Crusoe and Daughter
Patricia Craig
- Crusoe’s Daughter by Jane Gardam
Hamish Hamilton, 224 pp, £8.95, May 1985, ISBN 0 241 11526 4 - The Tie that Binds by Kent Haruf
Joseph, 246 pp, £9.95, May 1985, ISBN 0 7181 2561 4 - Hannie Richards, or The Intrepid Adventures of a Restless Wife by Hilary Bailey
Virago, 265 pp, £8.95, May 1985, ISBN 0 86068 346 X - A Fine Excess by Jane Ellison
Secker, 183 pp, £8.95, May 1985, ISBN 0 436 14601 0 - Victory over Japan by Ellen Gilchrist
Faber, 277 pp, £9.95, May 1985, ISBN 0 571 13446 7
There is at present something of a fashion for novels reflecting other novels, ironically and obliquely (Peter Ackroyd’s The Great Fire of London comes to mind, with Little Dorrit behind it; or even Flaubert’s Parrot, though biography, fiction and all inform that eccentric piece of writing).

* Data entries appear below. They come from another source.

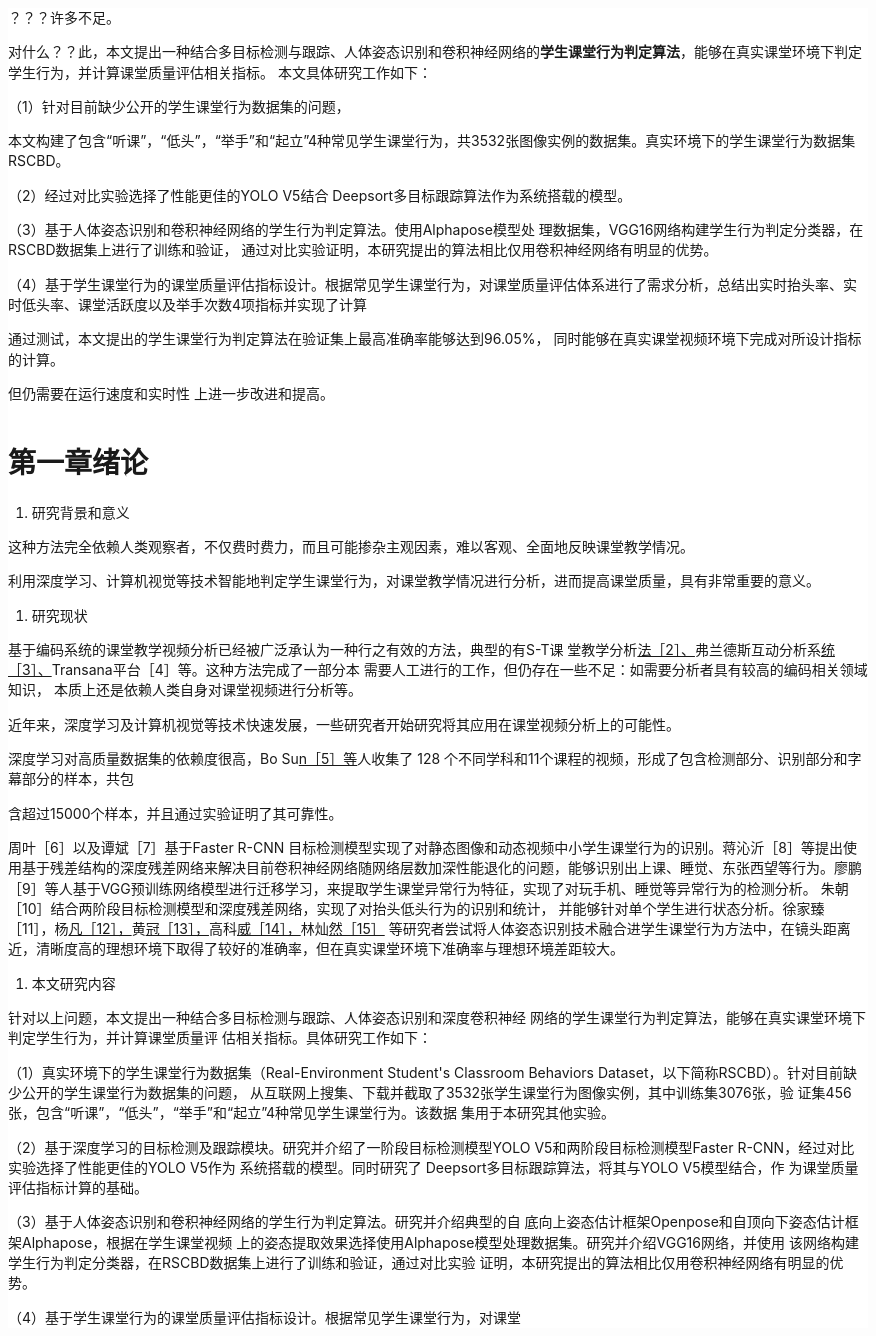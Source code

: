 ？？？许多不足。

对什么？？此，本文提出一种结合多目标检测与跟踪、人体姿态识别和卷积神经网络的**学生课堂行为判定算法**，能够在真实课堂环境下判定学生行为，并计算课堂质量评估相关指标。 本文具体研究工作如下：

（1）针对目前缺少公开的学生课堂行为数据集的问题，

本文构建了包含“听课”，“低头”，“举手”和“起立”4种常见学生课堂行为，共3532张图像实例的数据集。真实环境下的学生课堂行为数据集RSCBD。

（2）经过对比实验选择了性能更佳的YOLO V5结合 Deepsort多目标跟踪算法作为系统搭载的模型。

（3）基于人体姿态识别和卷积神经网络的学生行为判定算法。使用Alphapose模型处 理数据集，VGG16网络构建学生行为判定分类器，在RSCBD数据集上进行了训练和验证， 通过对比实验证明，本研究提出的算法相比仅用卷积神经网络有明显的优势。

（4）基于学生课堂行为的课堂质量评估指标设计。根据常见学生课堂行为，对课堂质量评估体系进行了需求分析，总结出实时抬头率、实时低头率、课堂活跃度以及举手次数4项指标并实现了计算

通过测试，本文提出的学生课堂行为判定算法在验证集上最高准确率能够达到96.05%， 同时能够在真实课堂视频环境下完成对所设计指标的计算。

但仍需要在运行速度和实时性 上进一步改进和提高。

# **第一章绪论**

1.  研究背景和意义

这种方法完全依赖人类观察者，不仅费时费力，而且可能掺杂主观因素，难以客观、全面地反映课堂教学情况。

利用深度学习、计算机视觉等技术智能地判定学生课堂行为，对课堂教学情况进行分析，进而提高课堂质量，具有非常重要的意义。

1.  研究现状

基于编码系统的课堂教学视频分析已经被广泛承认为一种行之有效的方法，典型的有S-T课 堂教学分析[法［2］、](#bookmark176)弗兰德斯互动分析系[统［3］、](#bookmark177)Transana平台［4］等。这种方法完成了一部分本 需要人工进行的工作，但仍存在一些不足：如需要分析者具有较高的编码相关领域知识， 本质上还是依赖人类自身对课堂视频进行分析等。

近年来，深度学习及计算机视觉等技术快速发展，一些研究者开始研究将其应用在课堂视频分析上的可能性。

深度学习对高质量数据集的依赖度很高，Bo Su[n［5］等](#bookmark179)人收集了 128 个不同学科和11个课程的视频，形成了包含检测部分、识别部分和字幕部分的样本，共包

含超过15000个样本，并且通过实验证明了其可靠性。

周叶［6］以及谭斌［7］基于Faster R-CNN 目标检测模型实现了对静态图像和动态视频中小学生课堂行为的识别。蒋沁沂［8］等提出使 用基于残差结构的深度残差网络来解决目前卷积神经网络随网络层数加深性能退化的问题，能够识别出上课、睡觉、东张西望等行为。廖鹏［9］等人基于VGG预训练网络模型进行迁移学习，来提取学生课堂异常行为特征，实现了对玩手机、睡觉等异常行为的检测分析。 朱朝［10］结合两阶段目标检测模型和深度残差网络，实现了对抬头低头行为的识别和统计， 并能够针对单个学生进行状态分析。徐家臻［11］，杨[凡［12］，](#bookmark186)黄[冠［13］，](#bookmark187)高科[威［14］，](#bookmark188)林灿[然［15］](#bookmark189) 等研究者尝试将人体姿态识别技术融合进学生课堂行为方法中，在镜头距离近，清晰度高的理想环境下取得了较好的准确率，但在真实课堂环境下准确率与理想环境差距较大。

1.  本文研究内容

针对以上问题，本文提出一种结合多目标检测与跟踪、人体姿态识别和深度卷积神经 网络的学生课堂行为判定算法，能够在真实课堂环境下判定学生行为，并计算课堂质量评 估相关指标。具体研究工作如下：

（1）真实环境下的学生课堂行为数据集（Real-Environment Student's Classroom Behaviors Dataset，以下简称RSCBD）。针对目前缺少公开的学生课堂行为数据集的问题， 从互联网上搜集、下载并截取了3532张学生课堂行为图像实例，其中训练集3076张，验 证集456张，包含“听课”，“低头”，“举手”和“起立”4种常见学生课堂行为。该数据 集用于本研究其他实验。

（2）基于深度学习的目标检测及跟踪模块。研究并介绍了一阶段目标检测模型YOLO V5和两阶段目标检测模型Faster R-CNN，经过对比实验选择了性能更佳的YOLO V5作为 系统搭载的模型。同时研究了 Deepsort多目标跟踪算法，将其与YOLO V5模型结合，作 为课堂质量评估指标计算的基础。

（3）基于人体姿态识别和卷积神经网络的学生行为判定算法。研究并介绍典型的自 底向上姿态估计框架Openpose和自顶向下姿态估计框架Alphapose，根据在学生课堂视频 上的姿态提取效果选择使用Alphapose模型处理数据集。研究并介绍VGG16网络，并使用 该网络构建学生行为判定分类器，在RSCBD数据集上进行了训练和验证，通过对比实验 证明，本研究提出的算法相比仅用卷积神经网络有明显的优势。

（4）基于学生课堂行为的课堂质量评估指标设计。根据常见学生课堂行为，对课堂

These, at best, are neither extensions nor offshoots, but playful and original tributes to the work that’s set them off. With Jane Gardam’s latest novel the background book, and enriching ingredient, is Robinson Crusoe. Mrs Gardam is not new to the practice. The Summer after the Funeral (1973) has a heroine (aged 16 – it’s ostensibly a children’s book) who feels an affinity between herself and Emily Brontë, to the point of thinking deeply about reincarnation. Wuthering Heights has left its mark indirectly on this novel. Crusoe’s Daughter, with its heroine Polly Flint metaphorically cast away, and not cast down by it, is rather more open about its literary appropriations.